- Exercise prompt -
What you return should match the data below exactly, line for line.

(Stored records)
------------------------

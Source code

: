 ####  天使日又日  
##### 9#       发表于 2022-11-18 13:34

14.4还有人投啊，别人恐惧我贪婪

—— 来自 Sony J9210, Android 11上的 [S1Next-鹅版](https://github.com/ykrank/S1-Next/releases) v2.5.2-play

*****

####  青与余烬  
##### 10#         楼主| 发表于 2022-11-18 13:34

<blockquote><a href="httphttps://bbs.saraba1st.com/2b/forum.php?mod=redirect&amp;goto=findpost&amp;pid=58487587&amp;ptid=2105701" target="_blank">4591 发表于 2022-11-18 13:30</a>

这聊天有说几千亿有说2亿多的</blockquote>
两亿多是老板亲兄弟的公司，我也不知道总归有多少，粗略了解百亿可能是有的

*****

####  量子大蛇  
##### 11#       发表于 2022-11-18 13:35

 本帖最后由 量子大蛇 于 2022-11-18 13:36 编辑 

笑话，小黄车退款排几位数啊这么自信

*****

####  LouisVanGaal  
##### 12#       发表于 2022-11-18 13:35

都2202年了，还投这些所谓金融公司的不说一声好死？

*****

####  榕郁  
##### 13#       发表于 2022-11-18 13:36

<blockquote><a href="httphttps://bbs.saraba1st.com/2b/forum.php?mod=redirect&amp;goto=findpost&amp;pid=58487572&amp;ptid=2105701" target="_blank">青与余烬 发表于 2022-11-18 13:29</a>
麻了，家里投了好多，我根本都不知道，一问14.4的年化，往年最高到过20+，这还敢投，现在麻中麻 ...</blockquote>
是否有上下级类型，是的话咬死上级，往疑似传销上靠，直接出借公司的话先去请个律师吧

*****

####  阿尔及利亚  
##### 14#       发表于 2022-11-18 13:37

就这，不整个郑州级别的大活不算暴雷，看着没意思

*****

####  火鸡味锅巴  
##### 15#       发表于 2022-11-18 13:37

------------------------

- Result of the task -
Source code

: ####  天使日又日  
##### 9#       发表于 2022-11-18 13:34

14.4还有人投啊，别人恐惧我贪婪

—— 来自 Sony J9210, Android 11上的 [S1Next-鹅版](https://github.com/ykrank/S1-Next/releases) v2.5.2-play

*****

####  青与余烬  
##### 10#         楼主| 发表于 2022-11-18 13:34

<blockquote><a href="httphttps://bbs.saraba1st.com/2b/forum.php?mod=redirect&amp;goto=findpost&amp;pid=58487587&amp;ptid=2105701" target="_blank">4591 发表于 2022-11-18 13:30</a>

这聊天有说几千亿有说2亿多的</blockquote>
两亿多是老板亲兄弟的公司，我也不知道总归有多少，粗略了解百亿可能是有的

*****

####  量子大蛇  
##### 11#       发表于 2022-11-18 13:35

 本帖最后由 量子大蛇 于 2022-11-18 13:36 编辑 

笑话，小黄车退款排几位数啊这么自信

*****

####  LouisVanGaal  
##### 12#       发表于 2022-11-18 13:35

都2202年了，还投这些所谓金融公司的不说一声好死？

*****

####  榕郁  
##### 13#       发表于 2022-11-18 13:36

<blockquote><a href="httphttps://bbs.saraba1st.com/2b/forum.php?mod=redirect&amp;goto=findpost&amp;pid=58487572&amp;ptid=2105701" target="_blank">青与余烬 发表于 2022-11-18 13:29</a>
麻了，家里投了好多，我根本都不知道，一问14.4的年化，往年最高到过20+，这还敢投，现在麻中麻 ...</blockquote>
是否有上下级类型，是的话咬死上级，往疑似传销上靠，直接出借公司的话先去请个律师吧

*****

####  阿尔及利亚  
##### 14#       发表于 2022-11-18 13:37

就这，不整个郑州级别的大活不算暴雷，看着没意思

*****

####  火鸡味锅巴  
##### 15#       发表于 2022-11-18 13:37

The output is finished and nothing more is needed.